The firm grew its Texas revenues per lawyer by $418,000, outdoing its 2019 performance by nearly 30%. An RPL of $1,843,000 vaulted Simpson Thacher to the top of The Texas Lawbook 50 rankings of corporate law firms based on the number that most legal analysts consider the purest metric of financial health.
Already a Texas RPL superstar at No. 3 in 2019, Simpson Thacher pushed former No. 1 Kirkland & Ellis down to the second spot, with Gibson Dunn slipping down to third (chart 1). A week ago, The Lawbook revealed that Kirkland had risen to the top in total corporate-law revenues, the first firm headquartered outside Texas to do so.
The RPL data show a decided tilt toward out-of-state firms with offices in Texas. Twenty-two firms had RPLs above $1,000,000 in 2020; just four of them have Texas roots – Akin Gump at $1,346,310, Vinson & Elkins at $1,173,600 and Ahmad, Zavitsanos, Anaipakos, Alavi & Mensing (AZA) at $1,127,273 and Baker Botts at $1,064,000.
Related tidbits from the Lawbook 50 review of RPL include:
- The number of $1,000,000 RPL firms remained unchanged from 2019.
- Two firms entered the $1,000,000 club – Baker McKenzie and AZA, back after slipping out in 2019.
- Norton Rose Fulbright and Katten, both above $1,000,000 in 2019, slipped out of the club.
- Nine firms joined Simpson Thacher in boosting RPL by at least $100,000, and Akin Gump fell short of the benchmark by a mere $500.
- RPLs fell more than $168,000 at Katten and $106,000 at Shearman – the only two firms with declines exceeding $100,000.
- Adding $100,000 or less to RPL in 2021 could push seven firms above $1,000,000, including a return for Norton Rose Fulbright ($956,000).
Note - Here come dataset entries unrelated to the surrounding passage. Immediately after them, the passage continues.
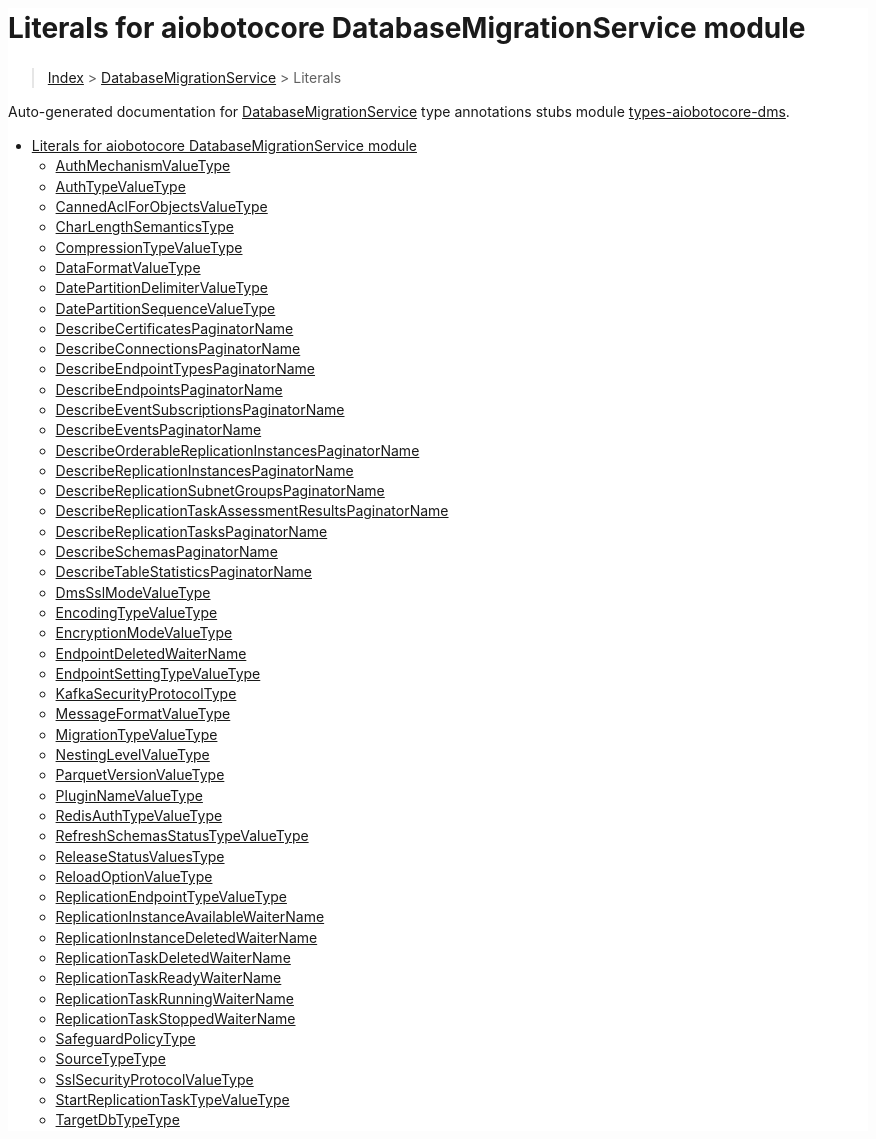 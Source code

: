 <a id="literals-for-aiobotocore-databasemigrationservice-module"></a>

# Literals for aiobotocore DatabaseMigrationService module

> [Index](..) > [DatabaseMigrationService](.) > Literals

Auto-generated documentation for
[DatabaseMigrationService](https://boto3.amazonaws.com/v1/documentation/api/latest/reference/services/dms.html#DatabaseMigrationService)
type annotations stubs module
[types-aiobotocore-dms](https://pypi.org/project/types-aiobotocore-dms/).

- [Literals for aiobotocore DatabaseMigrationService module](#literals-for-aiobotocore-databasemigrationservice-module)
  - [AuthMechanismValueType](#authmechanismvaluetype)
  - [AuthTypeValueType](#authtypevaluetype)
  - [CannedAclForObjectsValueType](#cannedaclforobjectsvaluetype)
  - [CharLengthSemanticsType](#charlengthsemanticstype)
  - [CompressionTypeValueType](#compressiontypevaluetype)
  - [DataFormatValueType](#dataformatvaluetype)
  - [DatePartitionDelimiterValueType](#datepartitiondelimitervaluetype)
  - [DatePartitionSequenceValueType](#datepartitionsequencevaluetype)
  - [DescribeCertificatesPaginatorName](#describecertificatespaginatorname)
  - [DescribeConnectionsPaginatorName](#describeconnectionspaginatorname)
  - [DescribeEndpointTypesPaginatorName](#describeendpointtypespaginatorname)
  - [DescribeEndpointsPaginatorName](#describeendpointspaginatorname)
  - [DescribeEventSubscriptionsPaginatorName](#describeeventsubscriptionspaginatorname)
  - [DescribeEventsPaginatorName](#describeeventspaginatorname)
  - [DescribeOrderableReplicationInstancesPaginatorName](#describeorderablereplicationinstancespaginatorname)
  - [DescribeReplicationInstancesPaginatorName](#describereplicationinstancespaginatorname)
  - [DescribeReplicationSubnetGroupsPaginatorName](#describereplicationsubnetgroupspaginatorname)
  - [DescribeReplicationTaskAssessmentResultsPaginatorName](#describereplicationtaskassessmentresultspaginatorname)
  - [DescribeReplicationTasksPaginatorName](#describereplicationtaskspaginatorname)
  - [DescribeSchemasPaginatorName](#describeschemaspaginatorname)
  - [DescribeTableStatisticsPaginatorName](#describetablestatisticspaginatorname)
  - [DmsSslModeValueType](#dmssslmodevaluetype)
  - [EncodingTypeValueType](#encodingtypevaluetype)
  - [EncryptionModeValueType](#encryptionmodevaluetype)
  - [EndpointDeletedWaiterName](#endpointdeletedwaitername)
  - [EndpointSettingTypeValueType](#endpointsettingtypevaluetype)
  - [KafkaSecurityProtocolType](#kafkasecurityprotocoltype)
  - [MessageFormatValueType](#messageformatvaluetype)
  - [MigrationTypeValueType](#migrationtypevaluetype)
  - [NestingLevelValueType](#nestinglevelvaluetype)
  - [ParquetVersionValueType](#parquetversionvaluetype)
  - [PluginNameValueType](#pluginnamevaluetype)
  - [RedisAuthTypeValueType](#redisauthtypevaluetype)
  - [RefreshSchemasStatusTypeValueType](#refreshschemasstatustypevaluetype)
  - [ReleaseStatusValuesType](#releasestatusvaluestype)
  - [ReloadOptionValueType](#reloadoptionvaluetype)
  - [ReplicationEndpointTypeValueType](#replicationendpointtypevaluetype)
  - [ReplicationInstanceAvailableWaiterName](#replicationinstanceavailablewaitername)
  - [ReplicationInstanceDeletedWaiterName](#replicationinstancedeletedwaitername)
  - [ReplicationTaskDeletedWaiterName](#replicationtaskdeletedwaitername)
  - [ReplicationTaskReadyWaiterName](#replicationtaskreadywaitername)
  - [ReplicationTaskRunningWaiterName](#replicationtaskrunningwaitername)
  - [ReplicationTaskStoppedWaiterName](#replicationtaskstoppedwaitername)
  - [SafeguardPolicyType](#safeguardpolicytype)
  - [SourceTypeType](#sourcetypetype)
  - [SslSecurityProtocolValueType](#sslsecurityprotocolvaluetype)
  - [StartReplicationTaskTypeValueType](#startreplicationtasktypevaluetype)
  - [TargetDbTypeType](#targetdbtypetype)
Earlier Lawbook 50 installments reported that overall Texas revenues rose 4.3% from 2019 to 2020. At the same time, the state’s lawyer headcounts nudged upward by less than 1%. RPL divides the first of these into the second, so it’s not at all surprising that the Lawbook 50’s weighted average RPL rose 3.5%, going from $913,154 in 2019 to $944,758 in 2020.
Chart 1
Citi Private Bank Law Firm Group, an industry advisory group, calculated a 2020 RPL increase of 5.5% for national corporate law firms. The largest firms grew their RPLs two times faster than smaller ones, Managing Director Michael McKenney said.
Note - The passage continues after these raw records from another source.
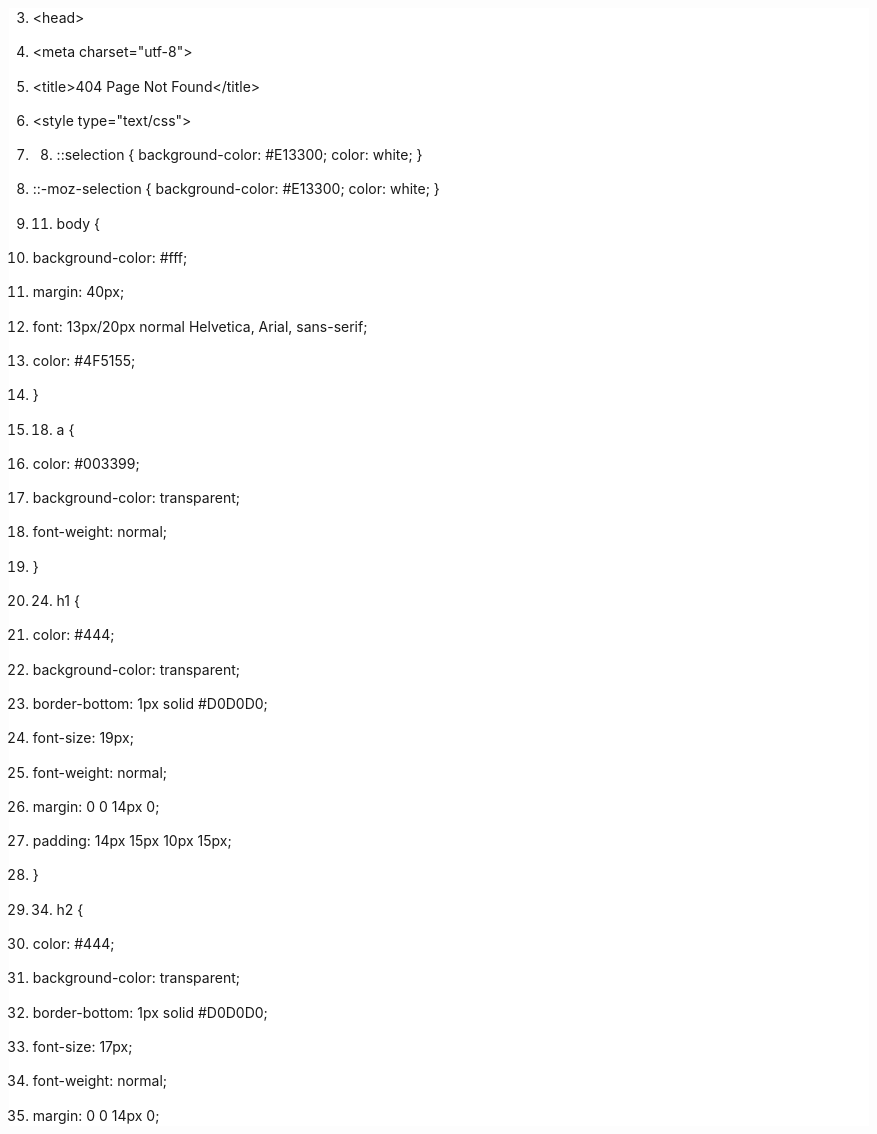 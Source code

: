 3.  &lt;head&gt;

4.  &lt;meta charset="utf-8"&gt;

5.  &lt;title&gt;404 Page Not Found&lt;/title&gt;

6.  &lt;style type="text/css"&gt;

7.  8.  ::selection { background-color: \#E13300; color: white; }

9.  ::-moz-selection { background-color: \#E13300; color: white; }

10. 11. body {

12. background-color: \#fff;

13. margin: 40px;

14. font: 13px/20px normal Helvetica, Arial, sans-serif;

15. color: \#4F5155;

16. }

17. 18. a {

19. color: \#003399;

20. background-color: transparent;

21. font-weight: normal;

22. }

23. 24. h1 {

25. color: \#444;

26. background-color: transparent;

27. border-bottom: 1px solid \#D0D0D0;

28. font-size: 19px;

29. font-weight: normal;

30. margin: 0 0 14px 0;

31. padding: 14px 15px 10px 15px;

32. }

33. 34. h2 {

35. color: \#444;

36. background-color: transparent;

37. border-bottom: 1px solid \#D0D0D0;

38. font-size: 17px;

39. font-weight: normal;

40. margin: 0 0 14px 0;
In Texas, last year built on a trend. RPL has risen steadily in recent years – up from $792,000 in 2015 to $1,001,974 in 2020 for a truncated sample of 37 firms with comparable data for the six-year period (chart 2). The 2020 gain of 5.7% was a full percentage point above the average since 2015.
Chart 2
RPL increased at 42 firms in 2020, matching the number in 2019.
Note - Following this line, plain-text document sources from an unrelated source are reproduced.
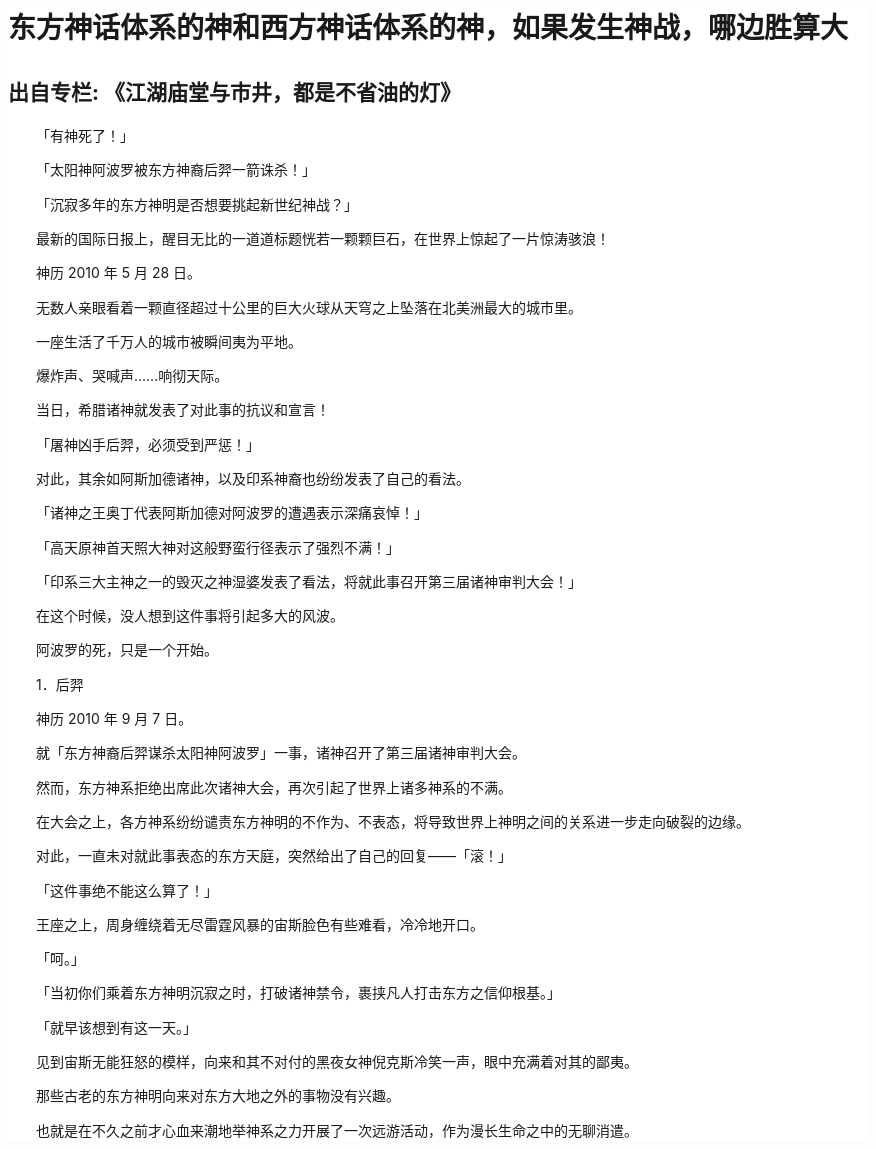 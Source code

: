 # 东方神话体系的神和西方神话体系的神，如果发生神战，哪边胜算大  
## 出自专栏: 《江湖庙堂与市井，都是不省油的灯》  
&emsp;&emsp;「有神死了！」  
  
&emsp;&emsp;「太阳神阿波罗被东方神裔后羿一箭诛杀！」  
  
&emsp;&emsp;「沉寂多年的东方神明是否想要挑起新世纪神战？」  
  
&emsp;&emsp;最新的国际日报上，醒目无比的一道道标题恍若一颗颗巨石，在世界上惊起了一片惊涛骇浪！  
  
&emsp;&emsp;神历 2010 年 5 月 28 日。  
  
&emsp;&emsp;无数人亲眼看着一颗直径超过十公里的巨大火球从天穹之上坠落在北美洲最大的城市里。  
  
&emsp;&emsp;一座生活了千万人的城市被瞬间夷为平地。  
  
&emsp;&emsp;爆炸声、哭喊声……响彻天际。  
  
&emsp;&emsp;当日，希腊诸神就发表了对此事的抗议和宣言！  
  
&emsp;&emsp;「屠神凶手后羿，必须受到严惩！」  
  
&emsp;&emsp;对此，其余如阿斯加德诸神，以及印系神裔也纷纷发表了自己的看法。  
  
&emsp;&emsp;「诸神之王奥丁代表阿斯加德对阿波罗的遭遇表示深痛哀悼！」  
  
&emsp;&emsp;「高天原神首天照大神对这般野蛮行径表示了强烈不满！」  
  
&emsp;&emsp;「印系三大主神之一的毁灭之神湿婆发表了看法，将就此事召开第三届诸神审判大会！」  
  
&emsp;&emsp;在这个时候，没人想到这件事将引起多大的风波。  
  
&emsp;&emsp;阿波罗的死，只是一个开始。  
  
&emsp;&emsp;1．后羿  
  
&emsp;&emsp;神历 2010 年 9 月 7 日。  
  
&emsp;&emsp;就「东方神裔后羿谋杀太阳神阿波罗」一事，诸神召开了第三届诸神审判大会。  
  
&emsp;&emsp;然而，东方神系拒绝出席此次诸神大会，再次引起了世界上诸多神系的不满。  
  
&emsp;&emsp;在大会之上，各方神系纷纷谴责东方神明的不作为、不表态，将导致世界上神明之间的关系进一步走向破裂的边缘。  
  
&emsp;&emsp;对此，一直未对就此事表态的东方天庭，突然给出了自己的回复——「滚！」  
  
&emsp;&emsp;「这件事绝不能这么算了！」  
  
&emsp;&emsp;王座之上，周身缠绕着无尽雷霆风暴的宙斯脸色有些难看，冷冷地开口。  
  
&emsp;&emsp;「呵。」  
  
&emsp;&emsp;「当初你们乘着东方神明沉寂之时，打破诸神禁令，裹挟凡人打击东方之信仰根基。」  
  
&emsp;&emsp;「就早该想到有这一天。」  
  
&emsp;&emsp;见到宙斯无能狂怒的模样，向来和其不对付的黑夜女神倪克斯冷笑一声，眼中充满着对其的鄙夷。  
  
&emsp;&emsp;那些古老的东方神明向来对东方大地之外的事物没有兴趣。  
  
&emsp;&emsp;也就是在不久之前才心血来潮地举神系之力开展了一次远游活动，作为漫长生命之中的无聊消遣。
Simpson Thacher had the biggest percentage gain. Two smaller firms weren’t far behind – Coats Rose at 27% and AZA at 24% (chart 3). Five other firms increased RPL by 10% or more, with another 13 gaining between 5% and 10%.
Katten had the sharpest year-over-year decline at more than 16%. Shearman (-9%) and Norton Rose Fulbright (-6%) were the only other firms with RPL declines of more than 5%.
Mark Solomon, managing partner of Katten’s office in Dallas, said the firm’s revenue decline was attributed to a timing in collections rather than a decline in work. The firm received payment for a good bit of 2020 work in the first quarter of 2021.
“From the end of March until July [2020], it was very slow, but we have been buried in work ever since,” Solomon said. “M&A has been crazy busy across the board – technology, industrial, private equity, even real estate. 2021 is going to be a big year for us. Our biggest problem is getting enough talent to do the work that we have coming in.”
Real world results emerge from such idiosyncratic factors as client demand, billing rates, hiring decisions and departures. In a mathematical sense, though, the interplay of money and lawyers drives RPL changes from one year to the next.
The four relevant permutations:
Rising headcount, rising revenue: Simpson Thacher’s jaw-dropping year was manifest in a nearly 23% increase in lawyer staff and a 58% gain in revenue. The combination of rising headcount and rising revenue dominates the Lawbook 50 rankings, with 27 firms following the pattern. It usually leads to higher RPLs – but not always. At Shearman, a 48% rise in headcount swamped a 25% increase in revenues, leading to a 9.3% lower RPL. Two-thirds of the $1,000,000-plus firms had rising headcounts and rising revenues.
Falling headcount, rising revenue: At Coats Rose, 11% fewer lawyers produced 13% more revenue. Nine firms share this category with Coats Rose, and all saw higher RPLs in 2020. Most had only small changes in both headcounts and revenues, but Baker Botts managed to increase Texas revenues 4% with 13% fewer Texas lawyers. Winston & Strawn turned in a similar performance with revenues up 8%, lawyers down 5%.
Falling headcount, falling revenue: Among the big names in this category are Vinson & Elkins, Norton Rose Fulbright and Thompson & Knight. They had lower RPLs in 2020. Six firms with declining headcounts and revenues still managed to improve their RPLs, led by Baker McKenzie, the last entry into the $1,000,000 club.
Chart 3
Flat headcount, rising or falling revenue: Two firms with higher RPLs had no headcount growth and reported higher revenues – Akin Gump was up 8% and Shook, Hardy & Bacon just below 2%. Among firms with lower RPLs, Katten added less than one lawyer and saw revenues fall more than 17%.
American Lawyer first published PRL data four decades ago. Why do analysts like it? It’s a simple and transparent calculation: total revenues divided by the number of lawyers, based on full-time equivalency. Other data points, such as profits per partner, can be manipulated by reclassifying the partnerships in equity and non-equity members.